Le film, au récit plein de pudeur, aux séquences burlesques (le jeu de Masahiro Motoki qui roule les yeux comme dans un film muet) démarre dans l'humour. Daigo, sous l'œil attentif de son patron, accomplit le rituel codifié de la préparation du corps avant la mise en bière qui, au Japon, se déroule en présence de la famille. Ses mains effleurent la peau du visage, glissent sous les kimonos et découvrent « la chose »… sous le beau visage féminin se cache un homme.
Le commerce de la mort est une profession délicate (tout le monde pense à la mort des autres et personne ne veut croire à la sienne), une profession donc que l'on fuit comme la peste. D'autant qu'on ne cesse d'assister des familles pour qui le moment est venu de résoudre leurs problèmes temporels, de proches qui chavirent du calme serein (style Ozu) à de violentes réactions pas zen pour un sou. C'est bien payé, en contrepartie, mais la merde, si l'on en croit Sigmund Freud sur l'analité, n'est-elle pas liée à l'argent ?

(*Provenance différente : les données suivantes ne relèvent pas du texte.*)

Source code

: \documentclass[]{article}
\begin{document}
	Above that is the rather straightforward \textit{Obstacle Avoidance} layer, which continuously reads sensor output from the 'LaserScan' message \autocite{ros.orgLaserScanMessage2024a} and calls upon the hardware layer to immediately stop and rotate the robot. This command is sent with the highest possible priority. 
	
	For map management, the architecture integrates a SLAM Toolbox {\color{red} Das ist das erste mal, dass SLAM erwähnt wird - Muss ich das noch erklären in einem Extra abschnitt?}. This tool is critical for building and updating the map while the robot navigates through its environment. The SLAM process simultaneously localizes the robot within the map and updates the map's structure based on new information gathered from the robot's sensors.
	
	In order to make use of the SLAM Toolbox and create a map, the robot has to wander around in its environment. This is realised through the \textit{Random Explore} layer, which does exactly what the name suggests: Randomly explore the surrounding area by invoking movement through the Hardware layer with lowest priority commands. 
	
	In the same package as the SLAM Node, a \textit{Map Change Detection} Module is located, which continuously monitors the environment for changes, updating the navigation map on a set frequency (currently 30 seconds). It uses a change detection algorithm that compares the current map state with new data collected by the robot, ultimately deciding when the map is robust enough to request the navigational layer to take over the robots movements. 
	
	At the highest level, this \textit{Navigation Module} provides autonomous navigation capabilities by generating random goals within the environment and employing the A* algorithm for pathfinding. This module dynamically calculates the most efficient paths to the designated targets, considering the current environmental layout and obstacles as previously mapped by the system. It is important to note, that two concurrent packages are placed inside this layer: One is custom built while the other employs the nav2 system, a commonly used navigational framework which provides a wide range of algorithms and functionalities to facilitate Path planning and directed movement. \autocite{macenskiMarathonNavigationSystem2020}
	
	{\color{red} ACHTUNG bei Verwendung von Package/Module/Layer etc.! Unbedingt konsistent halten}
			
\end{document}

Daigo perd Mika (l'argent à n'importe quel prix n'est pas le bonheur, donc). Mais le jeune Daigo est un artiste. Petit à petit, le maquillage des défunts devient chez lui un art, comme ses gestes avec un archet sur le violoncelle.
Departures pourrait être un film macabre. Il n'en est rien. Parcouru dans un tempo parfaitement rythmé, le film est une méditation proche du bouddhisme zen, entre l'individu confronté à la mort, la richesse et la beauté de la vie.
Enfin, signalons que Yamazaki Tsutomu, le patron de l'entreprise funèbre, réveillera vos souvenirs et vos papilles, il était l'un des hommes (avec Ken Watanabe) du premier western-spaghetti, la soupe aux nouilles dans des aventures érotico-alimentaires de Tampopo de Juzo Itami (1985). Miam miam.
Bonus
Making of des scènes principales du film, des acteurs. Le réalisateur, lui, s'efface complètement malgré son curriculum nippon (films de sabre, comédies et érotiques).
Surtout, de bons renseignements sur les pages musicales très inspirées du film, dues à Joe Hisaishi, autour du thème Okuribito décliné en plusieurs variations et inpiré de J-S Bach, de Brahms et de l'Ave Maria de Gounod.
Departures de Yojiro Takita, édité par Imagine et diffusé par Mélimedias.